**Assignment:**
Collect from the data below each line with "overhead".

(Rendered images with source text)
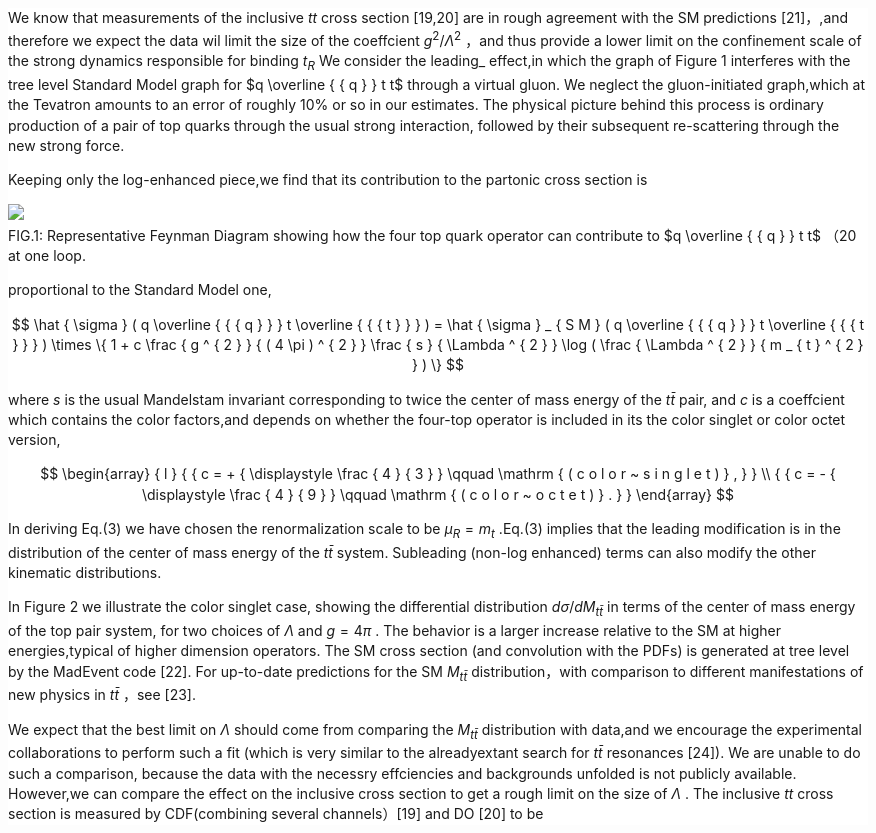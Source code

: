 We know that measurements of the inclusive $t t$ cross section [19,20] are in rough agreement with the SM predictions [21]，,and therefore we expect the data wil limit the size of the coeffcient $g ^ { 2 } / \Lambda ^ { 2 }$ ，and thus provide a lower limit on the confinement scale of the strong dynamics responsible for binding $t _ { R }$ We consider the leading_ effect,in which the graph of Figure 1 interferes with the tree level Standard Model graph for $q \overline { { q } }  t t$ through a virtual gluon. We neglect the gluon-initiated graph,which at the Tevatron amounts to an error of roughly $1 0 \%$ or so in our estimates. The physical picture behind this process is ordinary production of a pair of top quarks through the usual strong interaction, followed by their subsequent re-scattering through the new strong force.

Keeping only the log-enhanced piece,we find that its contribution to the partonic cross section is

![](images/60320fe199e2976d709f7b15290a7b5cb76a59a75b0eb2a2b7ec4e6bd597600b.jpg)  
FIG.1: Representative Feynman Diagram showing how the four top quark operator can contribute to $q \overline { { q } }  t t$ （20 at one loop.

proportional to the Standard Model one,

$$
\hat { \sigma } ( q \overline { { { q } } }  t \overline { { { t } } } ) = \hat { \sigma } _ { S M } ( q \overline { { { q } } }  t \overline { { { t } } } ) \times \{ 1 + c \frac { g ^ { 2 } } { ( 4 \pi ) ^ { 2 } } \frac { s } { \Lambda ^ { 2 } } \log ( \frac { \Lambda ^ { 2 } } { m _ { t } ^ { 2 } } ) \}
$$

where $s$ is the usual Mandelstam invariant corresponding to twice the center of mass energy of the $t \bar { t }$ pair, and $c$ is a coeffcient which contains the color factors,and depends on whether the four-top operator is included in its the color singlet or color octet version,

$$
\begin{array} { l } { { c = + { \displaystyle \frac { 4 } { 3 } } \qquad \mathrm { ( c o l o r ~ s i n g l e t ) } , } } \\ { { c = - { \displaystyle \frac { 4 } { 9 } } \qquad \mathrm { ( c o l o r ~ o c t e t ) } . } } \end{array}
$$

In deriving Eq.(3) we have chosen the renormalization scale to be $\mu _ { R } = m _ { t }$ .Eq.(3) implies that the leading modification is in the distribution of the center of mass energy of the $t \bar { t }$ system. Subleading (non-log enhanced) terms can also modify the other kinematic distributions.

In Figure 2 we illustrate the color singlet case, showing the differential distribution $d \sigma / d M _ { t \bar { t } }$ in terms of the center of mass energy of the top pair system, for two choices of $\Lambda$ and $g = 4 \pi$ . The behavior is a larger increase relative to the SM at higher energies,typical of higher dimension operators. The SM cross section (and convolution with the PDFs) is generated at tree level by the MadEvent code [22]. For up-to-date predictions for the SM $M _ { t \bar { t } }$ distribution，with comparison to different manifestations of new physics in $t \bar { t }$ ，see [23].

We expect that the best limit on $\Lambda$ should come from comparing the $M _ { t \bar { t } }$ distribution with data,and we encourage the experimental collaborations to perform such a fit (which is very similar to the alreadyextant search for $t \bar { t }$ resonances [24]). We are unable to do such a comparison, because the data with the necessry effciencies and backgrounds unfolded is not publicly available. However,we can compare the effect on the inclusive cross section to get a rough limit on the size of $\Lambda$ . The inclusive $t t$ cross section is measured by CDF(combining several channels）[19] and DO [20] to be
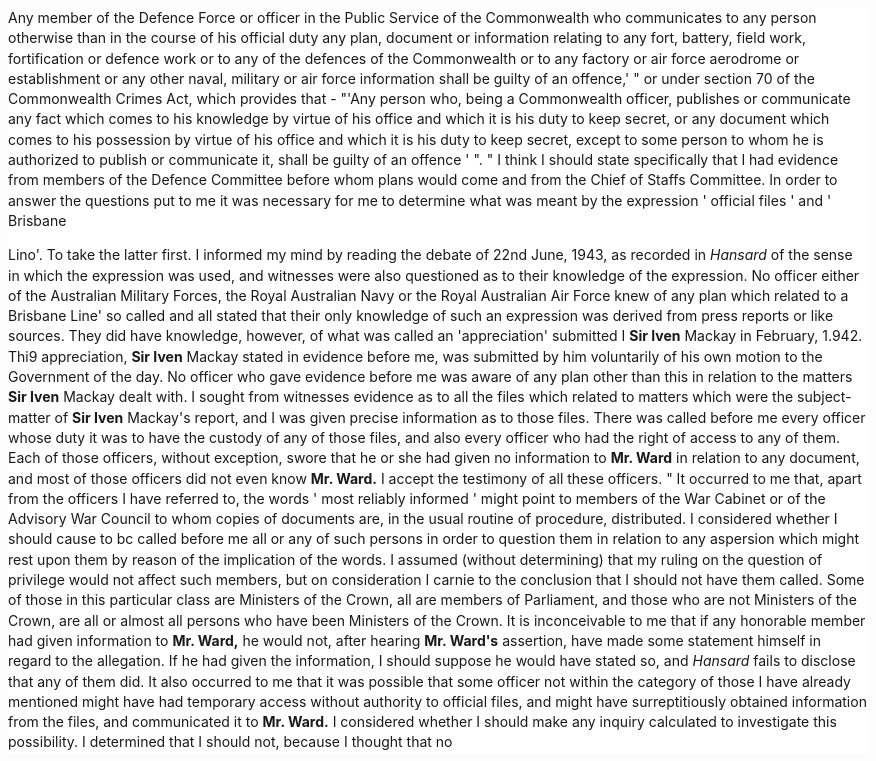 Any member of the Defence Force or officer in the Public Service of the Commonwealth who communicates to any person otherwise than in the course of his official duty any plan, document or information relating to any fort, battery, field work, fortification or defence work or to any of the defences of the Commonwealth or to any factory or air force aerodrome or establishment or any other naval, military or air force information shall be guilty of an offence,' " or under section 70 of the Commonwealth Crimes Act, which provides that - "'Any person who, being a Commonwealth officer, publishes or communicate any fact which comes to his knowledge by virtue of his office and which it is his duty to keep secret, or any document which comes to his possession by virtue of his office and which it is his duty to keep secret, except to some person to whom he is authorized to publish or communicate it, shall be guilty of an offence ' ". " I think I should state specifically that I had evidence from members of the Defence Committee before whom plans would come and from the Chief of Staffs Committee. In order to answer the questions put to me it was necessary for me to determine what was meant by the expression ' official files ' and ' Brisbane 

Lino'. To take the latter first. I informed my mind by reading the debate of 22nd June, 1943, as recorded in  *Hansard*  of the sense in which the expression was used, and witnesses were also questioned as to their knowledge of the expression. No officer either of the Australian Military Forces, the  Royal  Australian Navy or the Royal Australian Air Force knew of any plan which related to a Brisbane Line' so called and all stated that their only knowledge of such an expression was derived from press reports or like sources. They did have knowledge, however, of what was called an 'appreciation' submitted I  **Sir Iven**  Mackay in February, 1.942. Thi9 appreciation,  **Sir Iven**  Mackay stated in evidence before me, was submitted by him voluntarily of his own motion to the Government of the day. No officer who gave evidence before me was aware of any plan other than this in relation to the matters  **Sir Iven**  Mackay dealt with. I sought from witnesses evidence as to all the files which related to matters which were the subject-matter of  **Sir Iven**  Mackay's report, and I was given precise information as to those files. There was called before me every officer whose duty it was to have the custody of any of those files, and also every officer who had the right of access to any of them. Each of those officers, without exception, swore that he or she had given no information to  **Mr. Ward**  in relation to any document, and most of those officers did not even know  **Mr. Ward.**  I accept the testimony of all these officers. " It occurred to me that, apart from the officers I have referred to, the words ' most reliably informed ' might point to members of the War Cabinet or of the Advisory War Council to whom copies of documents are, in the usual routine of procedure, distributed. I considered whether I should cause to bc called before me all or any of such persons in order to question them in relation to any aspersion which might rest upon them by reason of the implication of the words. I assumed (without determining) that my ruling on the question of privilege would not affect such members, but on consideration I carnie to the conclusion that I should not have them called. Some of those in this particular class are Ministers of the Crown, all are members of Parliament, and those who are not Ministers of the Crown, are all or almost all persons who have been Ministers of the Crown. It is inconceivable to me that if any honorable member had given information to  **Mr. Ward,**  he would not, after hearing  **Mr. Ward's**  assertion, have made some statement himself in regard to the allegation. If he had given the information, I should suppose he would have stated so, and  *Hansard*  fails to disclose that any of them did. It also occurred to me that it was possible that some officer not within the category of those I have already mentioned might have had temporary access without authority to official files, and might have surreptitiously obtained information from the files, and communicated it to  **Mr. Ward.**  I considered whether I should make any inquiry calculated to investigate this possibility. I determined that I should not, because I thought that no 
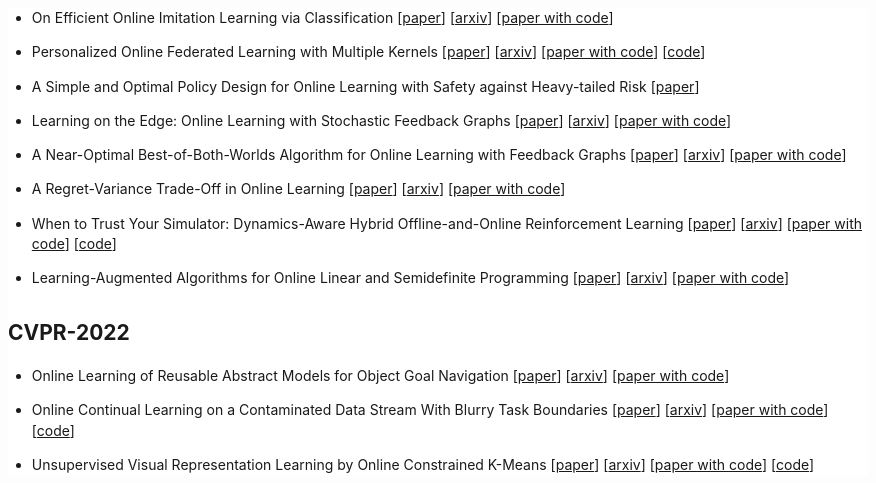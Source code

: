 - On Efficient Online Imitation Learning via Classification [[paper](https://proceedings.neurips.cc/paper_files/paper/2022/hash/d0d5dd7bd2ee9f095e50084c2ba3a716-Abstract-Conference.html)] [[arxiv](https://arxiv.org/abs/2209.12868)] [[paper with code](https://paperswithcode.com/paper/on-efficient-online-imitation-learning-via)]

- Personalized Online Federated Learning with Multiple Kernels [[paper](https://proceedings.neurips.cc/paper_files/paper/2022/hash/d78cc4e15f8fbdb0dd77e551601f572c-Abstract-Conference.html)] [[arxiv](https://arxiv.org/abs/2311.05108)] [[paper with code](https://paperswithcode.com/paper/personalized-online-federated-learning-with)] [[code](https://github.com/pouyamghari/pof-mkl)]

- A Simple and Optimal Policy Design for Online Learning with Safety against Heavy-tailed Risk [[paper](https://proceedings.neurips.cc/paper_files/paper/2022/hash/dae8afc6b990aa0b3b5efaa096fbd7fa-Abstract-Conference.html)]

- Learning on the Edge: Online Learning with Stochastic Feedback Graphs [[paper](https://proceedings.neurips.cc/paper_files/paper/2022/hash/e0e956681b04ac126679e8c7dd706b2e-Abstract-Conference.html)] [[arxiv](https://arxiv.org/abs/2210.04229)] [[paper with code](https://paperswithcode.com/paper/learning-on-the-edge-online-learning-with)]

- A Near-Optimal Best-of-Both-Worlds Algorithm for Online Learning with Feedback Graphs [[paper](https://proceedings.neurips.cc/paper_files/paper/2022/hash/e36da7acd188c6655792270b38830124-Abstract-Conference.html)] [[arxiv](https://arxiv.org/abs/2206.00557)] [[paper with code](https://paperswithcode.com/paper/a-near-optimal-best-of-both-worlds-algorithm)]

- A Regret-Variance Trade-Off in Online Learning [[paper](https://proceedings.neurips.cc/paper_files/paper/2022/hash/e473f29459a4a006d4e968537b135e40-Abstract-Conference.html)] [[arxiv](https://arxiv.org/abs/2206.02656)] [[paper with code](https://paperswithcode.com/paper/a-regret-variance-trade-off-in-online)]

- When to Trust Your Simulator: Dynamics-Aware Hybrid Offline-and-Online Reinforcement Learning [[paper](https://proceedings.neurips.cc/paper_files/paper/2022/hash/ed3cd2520148b577039adfade82a5566-Abstract-Conference.html)] [[arxiv](https://arxiv.org/abs/2206.13464)] [[paper with code](https://paperswithcode.com/paper/when-to-trust-your-simulator-dynamics-aware)] [[code](https://github.com/t6-thu/H2O)]

- Learning-Augmented Algorithms for Online Linear and Semidefinite Programming [[paper](https://proceedings.neurips.cc/paper_files/paper/2022/hash/fc5a1845bee1f5405ef99ba25c2d44e1-Abstract-Conference.html)] [[arxiv](https://arxiv.org/abs/2209.10614)] [[paper with code](https://paperswithcode.com/paper/learning-augmented-algorithms-for-online-1)]


## CVPR-2022


- Online Learning of Reusable Abstract Models for Object Goal Navigation [[paper](https://openaccess.thecvf.com/content/CVPR2022/html/Campari_Online_Learning_of_Reusable_Abstract_Models_for_Object_Goal_Navigation_CVPR_2022_paper.html)] [[arxiv](https://arxiv.org/abs/2203.02583)] [[paper with code](https://paperswithcode.com/paper/online-learning-of-reusable-abstract-models)]

- Online Continual Learning on a Contaminated Data Stream With Blurry Task Boundaries [[paper](https://openaccess.thecvf.com/content/CVPR2022/html/Bang_Online_Continual_Learning_on_a_Contaminated_Data_Stream_With_Blurry_CVPR_2022_paper.html)] [[arxiv](https://arxiv.org/abs/2203.15355)] [[paper with code](https://paperswithcode.com/paper/online-continual-learning-on-a-contaminated)] [[code](https://github.com/clovaai/puridiver)]

- Unsupervised Visual Representation Learning by Online Constrained K-Means [[paper](https://openaccess.thecvf.com/content/CVPR2022/html/Qian_Unsupervised_Visual_Representation_Learning_by_Online_Constrained_K-Means_CVPR_2022_paper.html)] [[arxiv](https://arxiv.org/abs/2105.11527)] [[paper with code](https://paperswithcode.com/paper/unsupervised-visual-representation-learning-3)] [[code](https://github.com/idstcv/coke)]
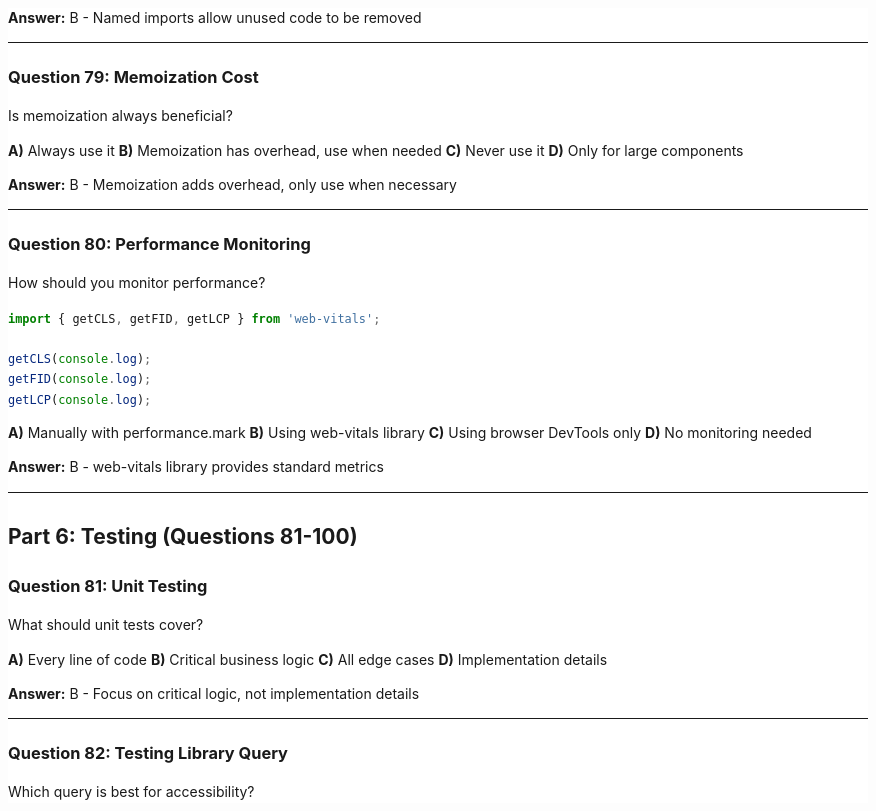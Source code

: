 **Answer:** B - Named imports allow unused code to be removed

---

### Question 79: Memoization Cost

Is memoization always beneficial?

**A)** Always use it
**B)** Memoization has overhead, use when needed
**C)** Never use it
**D)** Only for large components

**Answer:** B - Memoization adds overhead, only use when necessary

---

### Question 80: Performance Monitoring

How should you monitor performance?

```typescript
import { getCLS, getFID, getLCP } from 'web-vitals';

getCLS(console.log);
getFID(console.log);
getLCP(console.log);
```

**A)** Manually with performance.mark
**B)** Using web-vitals library
**C)** Using browser DevTools only
**D)** No monitoring needed

**Answer:** B - web-vitals library provides standard metrics

---

## Part 6: Testing (Questions 81-100)

### Question 81: Unit Testing

What should unit tests cover?

**A)** Every line of code
**B)** Critical business logic
**C)** All edge cases
**D)** Implementation details

**Answer:** B - Focus on critical logic, not implementation details

---

### Question 82: Testing Library Query

Which query is best for accessibility?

**Output for this task:**
**B)** Memoization has overhead, use when needed
**Answer:** B - Memoization adds overhead, only use when necessary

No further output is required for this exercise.